La Fondation Lee Ufan représente le troisième espace permanent consacré à l'artiste coréano-japonais, après le Lee Ufan Museum de Naoshima au Japon (2010) et le Lee Ufan Space du Musée d'Art de Busan en Corée du Sud (2015).⁠⁠ Mais c'est à Arles que Lee Ufan a choisi d'établir sa première institution européenne, séduit par ce qu'il décrit comme « le parfum de cette ville où le temps s'efface au milieu des trésors de la culture romaine ».⁠⁠​

L'architecture du lieu a été confiée à Tadao Ando, ami de longue date de l'artiste et architecte de prédilection, qui avait déjà signé le musée de Naoshima.⁠⁠ Ando a su préserver l'âme de cet hôtel particulier tout en créant un écrin contemporain parfaitement adapté à la contemplation des œuvres. L'accueil chaleureux et la qualité de médiation contribuent à faire de cette visite une expérience mémorable.

Lee Ufan : philosophe, poète et pionnier du Mono-ha

Né en 1936 en Corée, Lee Ufan s'installe au Japon au début des années 1960 où il étudie la philosophie à l'Université Nihon de Tokyo. Il devient rapidement le théoricien et figure de proue du mouvement Mono-ha (littéralement « l'école des choses »), qui émerge à la fin des années 1960.⁠⁠ Ce courant révolutionnaire explore les interactions entre les matériaux bruts et leur environnement, privilégiant la présentation des matières dans leur état naturel plutôt que leur transformation.

Au-delà de sa pratique artistique, Lee Ufan est également un penseur prolifique, auteur de plus de dix-sept ouvrages sur la philosophie de l'art, la poésie et la critique, dont son essai fondateur De l'objet à l'être (1969).⁠⁠ Son œuvre incarne un dialogue constant entre esthétiques orientale et occidentale, questionnant notre rapport au temps, à la nature et à l'espace.

Les installations Relatum : la puissance du minimalisme

C'est au rez-de-chaussée de la fondation que se déploient dix sculptures de la série emblématique *Relatum*, titre latin utilisé par Lee Ufan depuis 1972 qui signifie « ce qui est relié ».⁠⁠ Ces installations constituent le cœur battant de la philosophie artistique de Lee Ufan.

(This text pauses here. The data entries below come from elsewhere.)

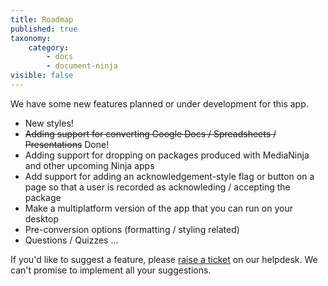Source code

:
 ```yaml
---
title: Roadmap
published: true
taxonomy:
    category:
        - docs
        - document-ninja
visible: false
---
```


We have some new features planned or under development for this app. 

* New styles!
* ~~Adding support for converting Google Docs / Spreadsheets / Presentations~~ Done!
* Adding support for dropping on packages produced with MediaNinja and other upcoming Ninja apps
* Add support for adding an acknowledgement-style flag or button on a page so that a user is recorded as acknowleding / accepting the package
* Make a multiplatform version of the app that you can run on your desktop
* Pre-conversion options (formatting / styling related)
* Questions / Quizzes ...

If you'd like to suggest a feature, please [raise a ticket](https://help.coursesuite.ninja/) on our helpdesk. We can't promise to implement all your suggestions.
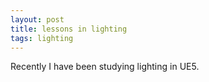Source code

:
 ```yaml
---
layout: post
title: lessons in lighting
tags: lighting
---
```


Recently I have been studying lighting in UE5. 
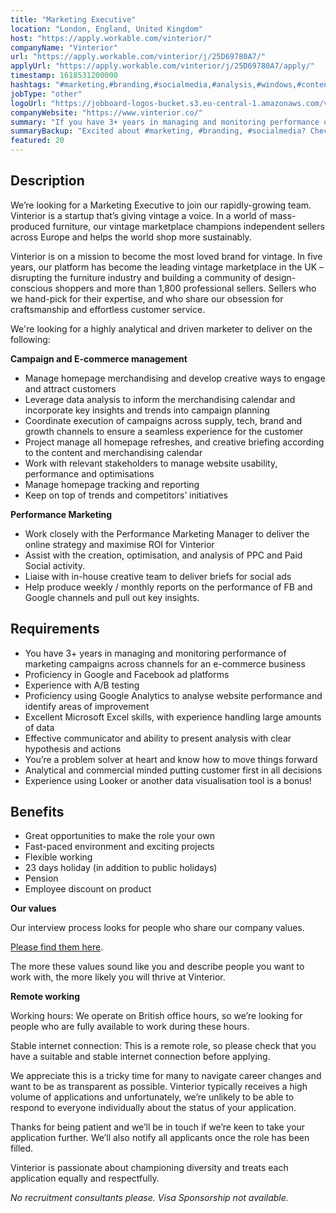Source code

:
 ```yaml
---
title: "Marketing Executive"
location: "London, England, United Kingdom"
host: "https://apply.workable.com/vinterior/"
companyName: "Vinterior"
url: "https://apply.workable.com/vinterior/j/25D69780A7/"
applyUrl: "https://apply.workable.com/vinterior/j/25D69780A7/apply/"
timestamp: 1618531200000
hashtags: "#marketing,#branding,#socialmedia,#analysis,#windows,#content,#management,#office,#operations,#monitoring"
jobType: "other"
logoUrl: "https://jobboard-logos-bucket.s3.eu-central-1.amazonaws.com/vinterior"
companyWebsite: "https://www.vinterior.co/"
summary: "If you have 3+ years in managing and monitoring performance of marketing campaigns across channels for an e-commerce business, Vinterior has a job opening for a marketing executive"
summaryBackup: "Excited about #marketing, #branding, #socialmedia? Check out this job post!"
featured: 20
---
```


## Description

We’re looking for a Marketing Executive to join our rapidly-growing team. Vinterior is a startup that’s giving vintage a voice. In a world of mass-produced furniture, our vintage marketplace champions independent sellers across Europe and helps the world shop more sustainably.

Vinterior is on a mission to become the most loved brand for vintage. In five years, our platform has become the leading vintage marketplace in the UK – disrupting the furniture industry and building a community of design-conscious shoppers and more than 1,800 professional sellers. Sellers who we hand-pick for their expertise, and who share our obsession for craftsmanship and effortless customer service.

We're looking for a highly analytical and driven marketer to deliver on the following:

**Campaign and E-commerce management**

*   Manage homepage merchandising and develop creative ways to engage and attract customers
*   Leverage data analysis to inform the merchandising calendar and incorporate key insights and trends into campaign planning
*   Coordinate execution of campaigns across supply, tech, brand and growth channels to ensure a seamless experience for the customer
*   Project manage all homepage refreshes, and creative briefing according to the content and merchandising calendar
*   Work with relevant stakeholders to manage website usability, performance and optimisations
*   Manage homepage tracking and reporting
*   Keep on top of trends and competitors’ initiatives

**Performance Marketing**

*   Work closely with the Performance Marketing Manager to deliver the online strategy and maximise ROI for Vinterior
*   Assist with the creation, optimisation, and analysis of PPC and Paid Social activity.
*   Liaise with in-house creative team to deliver briefs for social ads
*   Help produce weekly / monthly reports on the performance of FB and Google channels and pull out key insights.

## Requirements

*   You have 3+ years in managing and monitoring performance of marketing campaigns across channels for an e-commerce business
*   Proficiency in Google and Facebook ad platforms
*   Experience with A/B testing
*   Proficiency using Google Analytics to analyse website performance and identify areas of improvement
*   Excellent Microsoft Excel skills, with experience handling large amounts of data
*   Effective communicator and ability to present analysis with clear hypothesis and actions
*   You’re a problem solver at heart and know how to move things forward
*   Analytical and commercial minded putting customer first in all decisions
*   Experience using Looker or another data visualisation tool is a bonus!

## Benefits

*   Great opportunities to make the role your own
*   Fast-paced environment and exciting projects
*   Flexible working
*   23 days holiday (in addition to public holidays)
*   Pension
*   Employee discount on product

**Our values**

Our interview process looks for people who share our company values.

[Please find them here](https://www.notion.so/Vinterior-ba2940b7744a4ec180b8a4d5f07c7e21).

The more these values sound like you and describe people you want to work with, the more likely you will thrive at Vinterior.

**Remote working**

Working hours: We operate on British office hours, so we’re looking for people who are fully available to work during these hours.

Stable internet connection: This is a remote role, so please check that you have a suitable and stable internet connection before applying.

We appreciate this is a tricky time for many to navigate career changes and want to be as transparent as possible. Vinterior typically receives a high volume of applications and unfortunately, we’re unlikely to be able to respond to everyone individually about the status of your application.

Thanks for being patient and we’ll be in touch if we’re keen to take your application further. We’ll also notify all applicants once the role has been filled.

Vinterior is passionate about championing diversity and treats each application equally and respectfully.

_No recruitment consultants please. Visa Sponsorship not available._
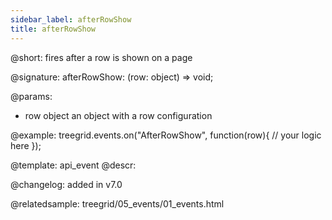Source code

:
 ```yaml
---
sidebar_label: afterRowShow
title: afterRowShow
---          
```


@short: fires after a row is shown on a page

@signature: afterRowShow: (row: object) => void;

@params: 
- row   object  an object with a row configuration

@example:
treegrid.events.on("AfterRowShow", function(row){
    // your logic here
});


@template: api_event
@descr:

@changelog: added in v7.0

@relatedsample: treegrid/05_events/01_events.html



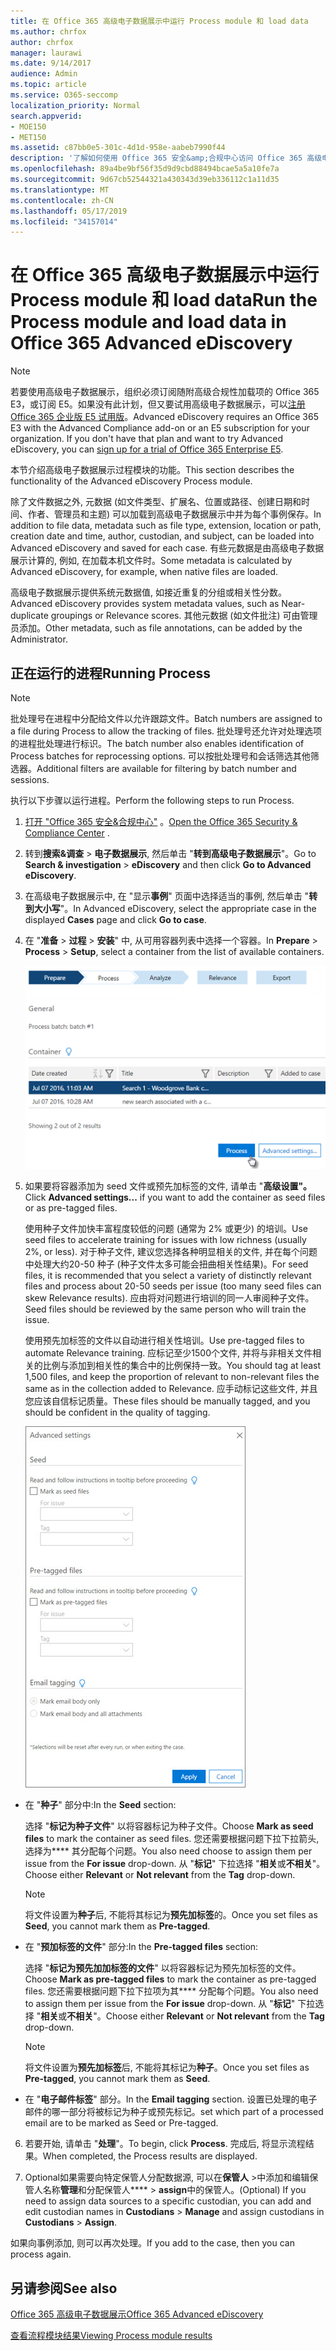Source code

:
 ```yaml
---
title: 在 Office 365 高级电子数据展示中运行 Process module 和 load data
ms.author: chrfox
author: chrfox
manager: laurawi
ms.date: 9/14/2017
audience: Admin
ms.topic: article
ms.service: O365-seccomp
localization_priority: Normal
search.appverid:
- MOE150
- MET150
ms.assetid: c87bb0e5-301c-4d1d-958e-aabeb7990f44
description: '了解如何使用 Office 365 安全&amp;合规中心访问 Office 365 高级电子数据展示, 并运行 Process module for a case。  '
ms.openlocfilehash: 89a4be9bf56f35d9d9cbd88494bcae5a5a10fe7a
ms.sourcegitcommit: 9d67cb52544321a430343d39eb336112c1a11d35
ms.translationtype: MT
ms.contentlocale: zh-CN
ms.lasthandoff: 05/17/2019
ms.locfileid: "34157014"
---
```

# <a name="run-the-process-module-and-load-data-in-office-365-advanced-ediscovery"></a><span data-ttu-id="860cc-103">在 Office 365 高级电子数据展示中运行 Process module 和 load data</span><span class="sxs-lookup"><span data-stu-id="860cc-103">Run the Process module and load data in Office 365 Advanced eDiscovery</span></span>

> [!NOTE]
> <span data-ttu-id="860cc-p101">若要使用高级电子数据展示，组织必须订阅随附高级合规性加载项的 Office 365 E3，或订阅 E5。如果没有此计划，但又要试用高级电子数据展示，可以[注册 Office 365 企业版 E5 试用版](https://go.microsoft.com/fwlink/p/?LinkID=698279)。</span><span class="sxs-lookup"><span data-stu-id="860cc-p101">Advanced eDiscovery requires an Office 365 E3 with the Advanced Compliance add-on or an E5 subscription for your organization. If you don't have that plan and want to try Advanced eDiscovery, you can [sign up for a trial of Office 365 Enterprise E5](https://go.microsoft.com/fwlink/p/?LinkID=698279).</span></span> 
  
<span data-ttu-id="860cc-106">本节介绍高级电子数据展示过程模块的功能。</span><span class="sxs-lookup"><span data-stu-id="860cc-106">This section describes the functionality of the Advanced eDiscovery Process module.</span></span> 
  
<span data-ttu-id="860cc-107">除了文件数据之外, 元数据 (如文件类型、扩展名、位置或路径、创建日期和时间、作者、管理员和主题) 可以加载到高级电子数据展示中并为每个事例保存。</span><span class="sxs-lookup"><span data-stu-id="860cc-107">In addition to file data, metadata such as file type, extension, location or path, creation date and time, author, custodian, and subject, can be loaded into Advanced eDiscovery and saved for each case.</span></span> <span data-ttu-id="860cc-108">有些元数据是由高级电子数据展示计算的, 例如, 在加载本机文件时。</span><span class="sxs-lookup"><span data-stu-id="860cc-108">Some metadata is calculated by Advanced eDiscovery, for example, when native files are loaded.</span></span> 
  
<span data-ttu-id="860cc-109">高级电子数据展示提供系统元数据值, 如接近重复的分组或相关性分数。</span><span class="sxs-lookup"><span data-stu-id="860cc-109">Advanced eDiscovery provides system metadata values, such as Near-duplicate groupings or Relevance scores.</span></span> <span data-ttu-id="860cc-110">其他元数据 (如文件批注) 可由管理员添加。</span><span class="sxs-lookup"><span data-stu-id="860cc-110">Other metadata, such as file annotations, can be added by the Administrator.</span></span> 
  
## <a name="running-process"></a><span data-ttu-id="860cc-111">正在运行的进程</span><span class="sxs-lookup"><span data-stu-id="860cc-111">Running Process</span></span>

> [!NOTE]
> <span data-ttu-id="860cc-112">批处理号在进程中分配给文件以允许跟踪文件。</span><span class="sxs-lookup"><span data-stu-id="860cc-112">Batch numbers are assigned to a file during Process to allow the tracking of files.</span></span> <span data-ttu-id="860cc-113">批处理号还允许对处理选项的进程批处理进行标识。</span><span class="sxs-lookup"><span data-stu-id="860cc-113">The batch number also enables identification of Process batches for reprocessing options.</span></span> <span data-ttu-id="860cc-114">可以按批处理号和会话筛选其他筛选器。</span><span class="sxs-lookup"><span data-stu-id="860cc-114">Additional filters are available for filtering by batch number and sessions.</span></span> 
  
<span data-ttu-id="860cc-115">执行以下步骤以运行进程。</span><span class="sxs-lookup"><span data-stu-id="860cc-115">Perform the following steps to run Process.</span></span>
  
1. <span data-ttu-id="860cc-116">[打开 "Office 365 安全&amp;合规中心"](go-to-the-securitycompliance-center.md) 。</span><span class="sxs-lookup"><span data-stu-id="860cc-116">[Open the Office 365 Security &amp; Compliance Center](go-to-the-securitycompliance-center.md) .</span></span> 
    
2. <span data-ttu-id="860cc-117">转到**搜索&amp;调查** \> **电子数据展示**, 然后单击 "**转到高级电子数据展示**"。</span><span class="sxs-lookup"><span data-stu-id="860cc-117">Go to **Search &amp; investigation** \> **eDiscovery** and then click **Go to Advanced eDiscovery**.</span></span>
    
3. <span data-ttu-id="860cc-118">在高级电子数据展示中, 在 "显示**事例**" 页面中选择适当的事例, 然后单击 "**转到大小写**"。</span><span class="sxs-lookup"><span data-stu-id="860cc-118">In Advanced eDiscovery, select the appropriate case in the displayed **Cases** page and click **Go to case**.</span></span>
    
4. <span data-ttu-id="860cc-119">在 "**准备** \> **过程** \> **安装**" 中, 从可用容器列表中选择一个容器。</span><span class="sxs-lookup"><span data-stu-id="860cc-119">In **Prepare** \> **Process** \> **Setup**, select a container from the list of available containers.</span></span>
    
    ![单击 "处理" 以将搜索结果添加到案例](media/50bdc55c-d378-4881-b302-31ef785fa359.png)
  
5. <span data-ttu-id="860cc-121">如果要将容器添加为 seed 文件或预先加标签的文件, 请单击 "**高级设置"。**</span><span class="sxs-lookup"><span data-stu-id="860cc-121">Click **Advanced settings...** if you want to add the container as seed files or as pre-tagged files.</span></span> 
    
    <span data-ttu-id="860cc-122">使用种子文件加快丰富程度较低的问题 (通常为 2% 或更少) 的培训。</span><span class="sxs-lookup"><span data-stu-id="860cc-122">Use seed files to accelerate training for issues with low richness (usually 2%, or less).</span></span> <span data-ttu-id="860cc-123">对于种子文件, 建议您选择各种明显相关的文件, 并在每个问题中处理大约20-50 种子 (种子文件太多可能会扭曲相关性结果)。</span><span class="sxs-lookup"><span data-stu-id="860cc-123">For seed files, it is recommended that you select a variety of distinctly relevant files and process about 20-50 seeds per issue (too many seed files can skew Relevance results).</span></span> <span data-ttu-id="860cc-124">应由将对问题进行培训的同一人审阅种子文件。</span><span class="sxs-lookup"><span data-stu-id="860cc-124">Seed files should be reviewed by the same person who will train the issue.</span></span>
    
    <span data-ttu-id="860cc-125">使用预先加标签的文件以自动进行相关性培训。</span><span class="sxs-lookup"><span data-stu-id="860cc-125">Use pre-tagged files to automate Relevance training.</span></span> <span data-ttu-id="860cc-126">应标记至少1500个文件, 并将与非相关文件相关的比例与添加到相关性的集合中的比例保持一致。</span><span class="sxs-lookup"><span data-stu-id="860cc-126">You should tag at least 1,500 files, and keep the proportion of relevant to non-relevant files the same as in the collection added to Relevance.</span></span> <span data-ttu-id="860cc-127">应手动标记这些文件, 并且您应该自信标记质量。</span><span class="sxs-lookup"><span data-stu-id="860cc-127">These files should be manually tagged, and you should be confident in the quality of tagging.</span></span>
    
    ![用于处理批处理文件的 "高级设置" 页的屏幕截图](media/3c25cb78-4484-41e5-bd34-3753c7ab6cf2.jpg)
  
  - <span data-ttu-id="860cc-129">在 "**种子**" 部分中:</span><span class="sxs-lookup"><span data-stu-id="860cc-129">In the **Seed** section:</span></span> 
    
    <span data-ttu-id="860cc-130">选择 "**标记为种子文件**" 以将容器标记为种子文件。</span><span class="sxs-lookup"><span data-stu-id="860cc-130">Choose **Mark as seed files** to mark the container as seed files.</span></span> <span data-ttu-id="860cc-131">您还需要根据问题下拉下拉箭头, 选择为\*\*\*\* 其分配每个问题。</span><span class="sxs-lookup"><span data-stu-id="860cc-131">You also need choose to assign them per issue from the **For issue** drop-down.</span></span> <span data-ttu-id="860cc-132">从 "**标记**" 下拉选择 "**相关**或**不相关**"。</span><span class="sxs-lookup"><span data-stu-id="860cc-132">Choose either **Relevant** or **Not relevant** from the **Tag** drop-down.</span></span> 
    
    > [!NOTE]
    > <span data-ttu-id="860cc-133">将文件设置为**种子**后, 不能将其标记为**预先加标签**的。</span><span class="sxs-lookup"><span data-stu-id="860cc-133">Once you set files as **Seed**, you cannot mark them as **Pre-tagged**.</span></span> 
  
  - <span data-ttu-id="860cc-134">在 "**预加标签的文件**" 部分:</span><span class="sxs-lookup"><span data-stu-id="860cc-134">In the **Pre-tagged files** section:</span></span> 
    
    <span data-ttu-id="860cc-135">选择 "**标记为预先加加标签的文件**" 以将容器标记为预先加标签的文件。</span><span class="sxs-lookup"><span data-stu-id="860cc-135">Choose **Mark as pre-tagged files** to mark the container as pre-tagged files.</span></span> <span data-ttu-id="860cc-136">您还需要根据问题下拉下拉项为其\*\*\*\* 分配每个问题。</span><span class="sxs-lookup"><span data-stu-id="860cc-136">You also need to assign them per issue from the **For issue** drop-down.</span></span> <span data-ttu-id="860cc-137">从 "**标记**" 下拉选择 "**相关**或**不相关**"。</span><span class="sxs-lookup"><span data-stu-id="860cc-137">Choose either **Relevant** or **Not relevant** from the **Tag** drop-down.</span></span> 
    
    > [!NOTE]
    > <span data-ttu-id="860cc-138">将文件设置为**预先加标签**后, 不能将其标记为**种子**。</span><span class="sxs-lookup"><span data-stu-id="860cc-138">Once you set files as **Pre-tagged**, you cannot mark them as **Seed**.</span></span> 
  
  - <span data-ttu-id="860cc-139">在 "**电子邮件标签**" 部分。</span><span class="sxs-lookup"><span data-stu-id="860cc-139">In the **Email tagging** section.</span></span> <span data-ttu-id="860cc-140">设置已处理的电子邮件的哪一部分将被标记为种子或预先标记。</span><span class="sxs-lookup"><span data-stu-id="860cc-140">set which part of a processed email are to be marked as Seed or Pre-tagged.</span></span> 
    
6. <span data-ttu-id="860cc-141">若要开始, 请单击 "**处理**"。</span><span class="sxs-lookup"><span data-stu-id="860cc-141">To begin, click **Process**.</span></span> <span data-ttu-id="860cc-142">完成后, 将显示流程结果。</span><span class="sxs-lookup"><span data-stu-id="860cc-142">When completed, the Process results are displayed.</span></span>
    
7. <span data-ttu-id="860cc-143">Optional如果需要向特定保管人分配数据源, 可以在**保管人** \>中添加和编辑保管人名称**管理**和分配保管人\*\*\*\* \> **assign**中的保管人。</span><span class="sxs-lookup"><span data-stu-id="860cc-143">(Optional) If you need to assign data sources to a specific custodian, you can add and edit custodian names in **Custodians** \> **Manage** and assign custodians in **Custodians** \> **Assign**.</span></span> 
    
<span data-ttu-id="860cc-144">如果向事例添加, 则可以再次处理。</span><span class="sxs-lookup"><span data-stu-id="860cc-144">If you add to the case, then you can process again.</span></span>
  
## <a name="see-also"></a><span data-ttu-id="860cc-145">另请参阅</span><span class="sxs-lookup"><span data-stu-id="860cc-145">See also</span></span>

[<span data-ttu-id="860cc-146">Office 365 高级电子数据展示</span><span class="sxs-lookup"><span data-stu-id="860cc-146">Office 365 Advanced eDiscovery</span></span>](office-365-advanced-ediscovery.md)
  
[<span data-ttu-id="860cc-147">查看流程模块结果</span><span class="sxs-lookup"><span data-stu-id="860cc-147">Viewing Process module results</span></span>](view-process-module-results-in-advanced-ediscovery.md)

Le principe de ces œuvres repose sur une intervention minimale de l'artiste : pierres naturelles, plaques d'acier, verre, papier de coton, bois, corde, cuir – les matériaux sont sélectionnés pour leurs qualités intrinsèques, naturelles ou industrielles. L'acte créatif réside essentiellement dans leur sélection et leur positionnement dans l'espace.⁠⁠ La rencontre entre ces éléments et la relation qui en découle constituent le concept fondamental de ces œuvres.

Parmi les installations remarquables, on trouve le Relatum-Fontaine avec ses pierres monumentales, ou encore Relatum - The stage et Relatum - Sky underneath, qui dialoguent magistralement avec l'architecture de Tadao Ando.⁠⁠ Dans ces œuvres, le vide et le silence ont autant d'importance que les éléments visibles – une invitation à ralentir, à méditer et à vivre pleinement l'instant présent.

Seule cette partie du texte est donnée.